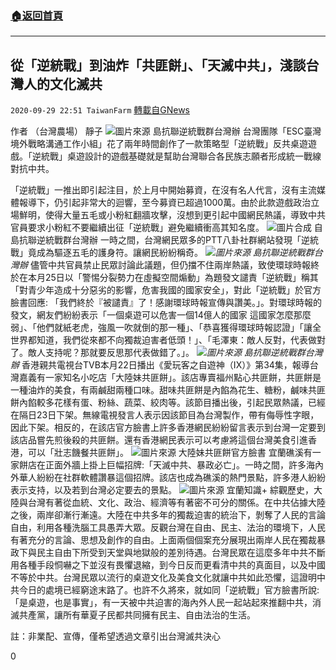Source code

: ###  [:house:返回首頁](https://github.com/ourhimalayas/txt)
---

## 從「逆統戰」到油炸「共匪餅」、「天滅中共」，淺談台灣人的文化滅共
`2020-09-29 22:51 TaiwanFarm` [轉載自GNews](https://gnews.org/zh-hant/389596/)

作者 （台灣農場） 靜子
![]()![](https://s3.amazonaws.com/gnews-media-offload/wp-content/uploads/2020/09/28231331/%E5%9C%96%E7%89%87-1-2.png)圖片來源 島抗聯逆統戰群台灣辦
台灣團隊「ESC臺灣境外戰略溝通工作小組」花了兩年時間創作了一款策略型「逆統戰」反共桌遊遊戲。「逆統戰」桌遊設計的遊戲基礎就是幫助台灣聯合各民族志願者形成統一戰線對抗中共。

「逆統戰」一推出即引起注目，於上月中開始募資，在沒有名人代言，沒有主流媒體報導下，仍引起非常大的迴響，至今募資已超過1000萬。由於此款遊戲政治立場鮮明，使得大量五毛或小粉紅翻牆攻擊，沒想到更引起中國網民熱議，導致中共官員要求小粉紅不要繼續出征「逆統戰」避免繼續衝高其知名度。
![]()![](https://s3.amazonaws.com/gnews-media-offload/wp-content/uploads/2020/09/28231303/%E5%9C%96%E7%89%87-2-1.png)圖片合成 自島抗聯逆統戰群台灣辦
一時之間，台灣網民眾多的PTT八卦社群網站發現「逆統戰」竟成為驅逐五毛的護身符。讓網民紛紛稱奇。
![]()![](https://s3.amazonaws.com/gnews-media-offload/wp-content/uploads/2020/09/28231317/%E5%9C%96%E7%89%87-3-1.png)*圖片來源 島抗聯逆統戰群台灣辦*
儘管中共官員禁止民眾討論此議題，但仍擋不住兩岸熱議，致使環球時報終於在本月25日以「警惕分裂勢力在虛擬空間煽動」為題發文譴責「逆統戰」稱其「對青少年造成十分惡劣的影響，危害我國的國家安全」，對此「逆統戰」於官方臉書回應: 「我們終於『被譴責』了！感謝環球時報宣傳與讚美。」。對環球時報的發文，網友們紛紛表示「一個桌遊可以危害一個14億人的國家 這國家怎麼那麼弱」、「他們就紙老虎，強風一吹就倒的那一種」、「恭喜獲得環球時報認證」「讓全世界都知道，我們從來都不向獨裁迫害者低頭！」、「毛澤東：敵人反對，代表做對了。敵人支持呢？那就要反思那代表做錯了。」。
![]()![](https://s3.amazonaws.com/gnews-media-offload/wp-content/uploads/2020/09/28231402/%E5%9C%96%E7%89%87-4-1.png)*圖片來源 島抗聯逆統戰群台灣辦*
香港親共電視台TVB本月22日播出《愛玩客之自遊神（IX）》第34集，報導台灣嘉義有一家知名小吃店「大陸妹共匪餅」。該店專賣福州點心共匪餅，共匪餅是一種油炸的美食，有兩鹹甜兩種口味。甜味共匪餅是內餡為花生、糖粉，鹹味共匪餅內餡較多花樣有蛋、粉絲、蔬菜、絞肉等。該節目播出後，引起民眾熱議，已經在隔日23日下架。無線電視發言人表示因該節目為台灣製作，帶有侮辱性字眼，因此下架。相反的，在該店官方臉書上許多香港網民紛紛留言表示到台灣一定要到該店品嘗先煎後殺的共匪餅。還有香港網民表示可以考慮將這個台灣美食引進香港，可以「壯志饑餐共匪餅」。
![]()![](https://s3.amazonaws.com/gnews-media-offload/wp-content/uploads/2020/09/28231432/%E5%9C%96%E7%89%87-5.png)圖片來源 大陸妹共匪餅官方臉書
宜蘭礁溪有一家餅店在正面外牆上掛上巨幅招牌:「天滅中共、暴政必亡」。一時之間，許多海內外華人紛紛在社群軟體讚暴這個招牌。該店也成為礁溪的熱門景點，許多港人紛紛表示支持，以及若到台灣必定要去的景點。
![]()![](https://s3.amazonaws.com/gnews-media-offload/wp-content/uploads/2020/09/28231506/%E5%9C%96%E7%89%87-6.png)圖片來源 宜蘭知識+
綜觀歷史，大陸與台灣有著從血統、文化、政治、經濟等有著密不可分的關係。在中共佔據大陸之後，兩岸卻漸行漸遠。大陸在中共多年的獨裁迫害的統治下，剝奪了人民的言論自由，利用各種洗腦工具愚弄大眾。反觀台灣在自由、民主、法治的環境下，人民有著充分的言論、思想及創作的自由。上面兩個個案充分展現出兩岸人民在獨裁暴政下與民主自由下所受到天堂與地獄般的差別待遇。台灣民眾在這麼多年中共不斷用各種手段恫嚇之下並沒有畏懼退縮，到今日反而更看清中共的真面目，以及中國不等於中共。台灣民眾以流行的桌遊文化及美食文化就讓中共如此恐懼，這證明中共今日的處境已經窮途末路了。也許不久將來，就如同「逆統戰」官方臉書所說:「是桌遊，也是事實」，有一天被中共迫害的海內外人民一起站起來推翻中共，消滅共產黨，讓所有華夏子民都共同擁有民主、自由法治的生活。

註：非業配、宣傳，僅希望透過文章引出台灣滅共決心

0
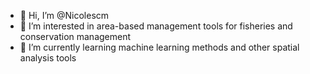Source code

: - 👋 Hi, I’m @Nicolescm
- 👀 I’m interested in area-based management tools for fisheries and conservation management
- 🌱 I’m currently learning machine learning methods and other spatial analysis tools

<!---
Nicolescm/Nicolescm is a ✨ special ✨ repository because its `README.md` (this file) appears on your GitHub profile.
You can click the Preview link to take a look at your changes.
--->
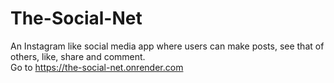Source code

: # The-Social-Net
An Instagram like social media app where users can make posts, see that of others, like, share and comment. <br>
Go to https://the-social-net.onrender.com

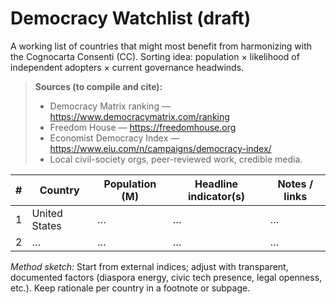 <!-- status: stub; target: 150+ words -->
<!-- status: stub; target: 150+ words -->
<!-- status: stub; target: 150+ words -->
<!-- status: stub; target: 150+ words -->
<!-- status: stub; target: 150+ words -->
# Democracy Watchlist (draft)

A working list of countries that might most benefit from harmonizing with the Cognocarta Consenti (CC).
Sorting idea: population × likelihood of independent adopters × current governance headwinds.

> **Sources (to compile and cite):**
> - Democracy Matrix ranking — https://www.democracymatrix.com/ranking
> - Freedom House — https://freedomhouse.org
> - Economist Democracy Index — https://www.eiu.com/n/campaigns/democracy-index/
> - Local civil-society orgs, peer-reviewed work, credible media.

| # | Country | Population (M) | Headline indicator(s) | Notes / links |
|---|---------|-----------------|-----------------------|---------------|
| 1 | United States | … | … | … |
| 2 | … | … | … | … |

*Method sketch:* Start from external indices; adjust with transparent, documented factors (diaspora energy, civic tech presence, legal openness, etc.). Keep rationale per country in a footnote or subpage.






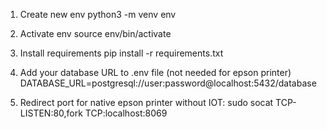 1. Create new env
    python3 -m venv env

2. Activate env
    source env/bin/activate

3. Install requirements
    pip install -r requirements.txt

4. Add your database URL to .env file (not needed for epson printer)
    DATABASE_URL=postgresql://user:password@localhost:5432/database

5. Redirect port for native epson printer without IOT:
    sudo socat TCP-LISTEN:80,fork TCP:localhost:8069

+++

The listing above, line by line: print it exactly, but not its pictures.

[Expected output]:
Source code

: ###  [:house:返回首頁](https://github.com/ourhimalayas/txt)
---

## 從「逆統戰」到油炸「共匪餅」、「天滅中共」，淺談台灣人的文化滅共
`2020-09-29 22:51 TaiwanFarm` [轉載自GNews](https://gnews.org/zh-hant/389596/)

作者 （台灣農場） 靜子
![]()![](https://s3.amazonaws.com/gnews-media-offload/wp-content/uploads/2020/09/28231331/%E5%9C%96%E7%89%87-1-2.png)圖片來源 島抗聯逆統戰群台灣辦
台灣團隊「ESC臺灣境外戰略溝通工作小組」花了兩年時間創作了一款策略型「逆統戰」反共桌遊遊戲。「逆統戰」桌遊設計的遊戲基礎就是幫助台灣聯合各民族志願者形成統一戰線對抗中共。

「逆統戰」一推出即引起注目，於上月中開始募資，在沒有名人代言，沒有主流媒體報導下，仍引起非常大的迴響，至今募資已超過1000萬。由於此款遊戲政治立場鮮明，使得大量五毛或小粉紅翻牆攻擊，沒想到更引起中國網民熱議，導致中共官員要求小粉紅不要繼續出征「逆統戰」避免繼續衝高其知名度。
![]()![](https://s3.amazonaws.com/gnews-media-offload/wp-content/uploads/2020/09/28231303/%E5%9C%96%E7%89%87-2-1.png)圖片合成 自島抗聯逆統戰群台灣辦
一時之間，台灣網民眾多的PTT八卦社群網站發現「逆統戰」竟成為驅逐五毛的護身符。讓網民紛紛稱奇。
![]()![](https://s3.amazonaws.com/gnews-media-offload/wp-content/uploads/2020/09/28231317/%E5%9C%96%E7%89%87-3-1.png)*圖片來源 島抗聯逆統戰群台灣辦*
儘管中共官員禁止民眾討論此議題，但仍擋不住兩岸熱議，致使環球時報終於在本月25日以「警惕分裂勢力在虛擬空間煽動」為題發文譴責「逆統戰」稱其「對青少年造成十分惡劣的影響，危害我國的國家安全」，對此「逆統戰」於官方臉書回應: 「我們終於『被譴責』了！感謝環球時報宣傳與讚美。」。對環球時報的發文，網友們紛紛表示「一個桌遊可以危害一個14億人的國家 這國家怎麼那麼弱」、「他們就紙老虎，強風一吹就倒的那一種」、「恭喜獲得環球時報認證」「讓全世界都知道，我們從來都不向獨裁迫害者低頭！」、「毛澤東：敵人反對，代表做對了。敵人支持呢？那就要反思那代表做錯了。」。
![]()![](https://s3.amazonaws.com/gnews-media-offload/wp-content/uploads/2020/09/28231402/%E5%9C%96%E7%89%87-4-1.png)*圖片來源 島抗聯逆統戰群台灣辦*
香港親共電視台TVB本月22日播出《愛玩客之自遊神（IX）》第34集，報導台灣嘉義有一家知名小吃店「大陸妹共匪餅」。該店專賣福州點心共匪餅，共匪餅是一種油炸的美食，有兩鹹甜兩種口味。甜味共匪餅是內餡為花生、糖粉，鹹味共匪餅內餡較多花樣有蛋、粉絲、蔬菜、絞肉等。該節目播出後，引起民眾熱議，已經在隔日23日下架。無線電視發言人表示因該節目為台灣製作，帶有侮辱性字眼，因此下架。相反的，在該店官方臉書上許多香港網民紛紛留言表示到台灣一定要到該店品嘗先煎後殺的共匪餅。還有香港網民表示可以考慮將這個台灣美食引進香港，可以「壯志饑餐共匪餅」。
![]()![](https://s3.amazonaws.com/gnews-media-offload/wp-content/uploads/2020/09/28231432/%E5%9C%96%E7%89%87-5.png)圖片來源 大陸妹共匪餅官方臉書
宜蘭礁溪有一家餅店在正面外牆上掛上巨幅招牌:「天滅中共、暴政必亡」。一時之間，許多海內外華人紛紛在社群軟體讚暴這個招牌。該店也成為礁溪的熱門景點，許多港人紛紛表示支持，以及若到台灣必定要去的景點。
![]()![](https://s3.amazonaws.com/gnews-media-offload/wp-content/uploads/2020/09/28231506/%E5%9C%96%E7%89%87-6.png)圖片來源 宜蘭知識+
綜觀歷史，大陸與台灣有著從血統、文化、政治、經濟等有著密不可分的關係。在中共佔據大陸之後，兩岸卻漸行漸遠。大陸在中共多年的獨裁迫害的統治下，剝奪了人民的言論自由，利用各種洗腦工具愚弄大眾。反觀台灣在自由、民主、法治的環境下，人民有著充分的言論、思想及創作的自由。上面兩個個案充分展現出兩岸人民在獨裁暴政下與民主自由下所受到天堂與地獄般的差別待遇。台灣民眾在這麼多年中共不斷用各種手段恫嚇之下並沒有畏懼退縮，到今日反而更看清中共的真面目，以及中國不等於中共。台灣民眾以流行的桌遊文化及美食文化就讓中共如此恐懼，這證明中共今日的處境已經窮途末路了。也許不久將來，就如同「逆統戰」官方臉書所說:「是桌遊，也是事實」，有一天被中共迫害的海內外人民一起站起來推翻中共，消滅共產黨，讓所有華夏子民都共同擁有民主、自由法治的生活。

註：非業配、宣傳，僅希望透過文章引出台灣滅共決心

0
Source code

: - 👋 Hi, I’m @Nicolescm
- 👀 I’m interested in area-based management tools for fisheries and conservation management
- 🌱 I’m currently learning machine learning methods and other spatial analysis tools

<!---
Nicolescm/Nicolescm is a ✨ special ✨ repository because its `README.md` (this file) appears on your GitHub profile.
You can click the Preview link to take a look at your changes.
--->
Source code

: # The-Social-Net
An Instagram like social media app where users can make posts, see that of others, like, share and comment. <br>
Go to https://the-social-net.onrender.com

 <!-- status: stub; target: 150+ words -->
<!-- status: stub; target: 150+ words -->
<!-- status: stub; target: 150+ words -->
<!-- status: stub; target: 150+ words -->
<!-- status: stub; target: 150+ words -->
# Democracy Watchlist (draft)

A working list of countries that might most benefit from harmonizing with the Cognocarta Consenti (CC).
Sorting idea: population × likelihood of independent adopters × current governance headwinds.

> **Sources (to compile and cite):**
> - Democracy Matrix ranking — https://www.democracymatrix.com/ranking
> - Freedom House — https://freedomhouse.org
> - Economist Democracy Index — https://www.eiu.com/n/campaigns/democracy-index/
> - Local civil-society orgs, peer-reviewed work, credible media.

| # | Country | Population (M) | Headline indicator(s) | Notes / links |
|---|---------|-----------------|-----------------------|---------------|
| 1 | United States | … | … | … |
| 2 | … | … | … | … |

*Method sketch:* Start from external indices; adjust with transparent, documented factors (diaspora energy, civic tech presence, legal openness, etc.). Keep rationale per country in a footnote or subpage.






 1. Create new env
    python3 -m venv env

2. Activate env
    source env/bin/activate

3. Install requirements
    pip install -r requirements.txt

4. Add your database URL to .env file (not needed for epson printer)
    DATABASE_URL=postgresql://user:password@localhost:5432/database

5. Redirect port for native epson printer without IOT:
    sudo socat TCP-LISTEN:80,fork TCP:localhost:8069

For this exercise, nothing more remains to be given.